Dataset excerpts
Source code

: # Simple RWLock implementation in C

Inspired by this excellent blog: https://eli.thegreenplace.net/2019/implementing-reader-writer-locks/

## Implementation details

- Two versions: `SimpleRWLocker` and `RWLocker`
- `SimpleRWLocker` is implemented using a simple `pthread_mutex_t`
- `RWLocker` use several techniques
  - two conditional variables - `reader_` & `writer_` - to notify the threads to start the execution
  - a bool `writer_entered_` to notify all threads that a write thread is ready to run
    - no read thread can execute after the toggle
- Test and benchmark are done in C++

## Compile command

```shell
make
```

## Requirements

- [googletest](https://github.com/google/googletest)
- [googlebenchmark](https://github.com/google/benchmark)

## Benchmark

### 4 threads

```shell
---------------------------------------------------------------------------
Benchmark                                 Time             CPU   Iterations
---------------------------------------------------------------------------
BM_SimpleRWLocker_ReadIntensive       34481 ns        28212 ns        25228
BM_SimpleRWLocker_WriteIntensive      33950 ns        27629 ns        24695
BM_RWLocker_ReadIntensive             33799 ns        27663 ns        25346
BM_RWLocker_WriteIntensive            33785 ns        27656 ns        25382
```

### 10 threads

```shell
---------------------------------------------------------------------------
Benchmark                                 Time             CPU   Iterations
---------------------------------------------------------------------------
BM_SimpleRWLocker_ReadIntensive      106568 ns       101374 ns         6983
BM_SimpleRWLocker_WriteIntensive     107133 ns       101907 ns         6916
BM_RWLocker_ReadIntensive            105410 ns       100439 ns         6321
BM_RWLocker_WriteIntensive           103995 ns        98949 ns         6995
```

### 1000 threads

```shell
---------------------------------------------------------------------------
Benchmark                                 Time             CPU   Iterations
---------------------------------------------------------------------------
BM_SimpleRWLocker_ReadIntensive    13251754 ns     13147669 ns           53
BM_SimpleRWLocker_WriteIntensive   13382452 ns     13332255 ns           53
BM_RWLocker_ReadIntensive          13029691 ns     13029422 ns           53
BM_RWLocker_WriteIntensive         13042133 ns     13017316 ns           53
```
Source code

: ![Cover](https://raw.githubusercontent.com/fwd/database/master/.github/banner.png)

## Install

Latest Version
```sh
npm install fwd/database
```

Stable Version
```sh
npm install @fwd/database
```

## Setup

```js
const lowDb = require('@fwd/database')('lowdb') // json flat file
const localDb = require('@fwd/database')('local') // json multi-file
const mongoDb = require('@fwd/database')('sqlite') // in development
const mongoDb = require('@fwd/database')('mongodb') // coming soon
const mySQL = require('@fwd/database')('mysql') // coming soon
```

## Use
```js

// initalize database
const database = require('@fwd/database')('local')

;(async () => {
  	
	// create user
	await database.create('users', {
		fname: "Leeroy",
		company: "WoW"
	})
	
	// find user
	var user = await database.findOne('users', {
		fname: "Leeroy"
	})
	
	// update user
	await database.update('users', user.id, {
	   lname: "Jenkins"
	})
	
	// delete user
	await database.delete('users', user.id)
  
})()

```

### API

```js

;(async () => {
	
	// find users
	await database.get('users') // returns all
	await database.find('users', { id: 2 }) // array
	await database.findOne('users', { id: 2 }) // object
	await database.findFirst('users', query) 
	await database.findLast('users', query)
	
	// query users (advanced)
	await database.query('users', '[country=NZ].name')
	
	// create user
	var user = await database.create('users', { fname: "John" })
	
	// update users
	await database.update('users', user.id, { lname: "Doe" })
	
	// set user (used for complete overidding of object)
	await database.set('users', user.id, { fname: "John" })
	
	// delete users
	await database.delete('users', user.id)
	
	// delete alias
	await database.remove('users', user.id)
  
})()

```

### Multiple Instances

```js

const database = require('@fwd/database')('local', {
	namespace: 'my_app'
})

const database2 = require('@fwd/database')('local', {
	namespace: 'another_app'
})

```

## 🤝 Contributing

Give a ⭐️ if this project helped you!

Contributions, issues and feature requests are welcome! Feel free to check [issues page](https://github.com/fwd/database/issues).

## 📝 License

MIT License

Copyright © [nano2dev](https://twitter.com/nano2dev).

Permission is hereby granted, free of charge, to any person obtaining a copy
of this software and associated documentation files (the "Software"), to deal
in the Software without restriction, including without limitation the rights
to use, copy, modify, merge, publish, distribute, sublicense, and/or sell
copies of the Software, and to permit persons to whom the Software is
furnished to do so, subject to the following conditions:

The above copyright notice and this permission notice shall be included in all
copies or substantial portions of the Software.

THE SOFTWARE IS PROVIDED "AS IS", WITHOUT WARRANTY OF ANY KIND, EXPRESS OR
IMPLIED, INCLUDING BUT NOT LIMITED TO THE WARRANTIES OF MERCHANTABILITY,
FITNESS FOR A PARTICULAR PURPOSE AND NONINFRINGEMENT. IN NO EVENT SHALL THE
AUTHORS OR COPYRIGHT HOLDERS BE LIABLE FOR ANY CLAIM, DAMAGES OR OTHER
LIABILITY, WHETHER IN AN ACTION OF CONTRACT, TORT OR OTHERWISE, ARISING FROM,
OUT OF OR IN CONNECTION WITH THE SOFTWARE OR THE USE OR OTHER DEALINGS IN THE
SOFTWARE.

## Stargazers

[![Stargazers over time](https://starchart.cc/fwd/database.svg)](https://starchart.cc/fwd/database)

### What is expected
Find the word "threads" in the data and copy out each line where it turns up.

### Exercise response
  - two conditional variables - `reader_` & `writer_` - to notify the threads to start the execution
  - a bool `writer_entered_` to notify all threads that a write thread is ready to run
### 4 threads
### 10 threads
### 1000 threads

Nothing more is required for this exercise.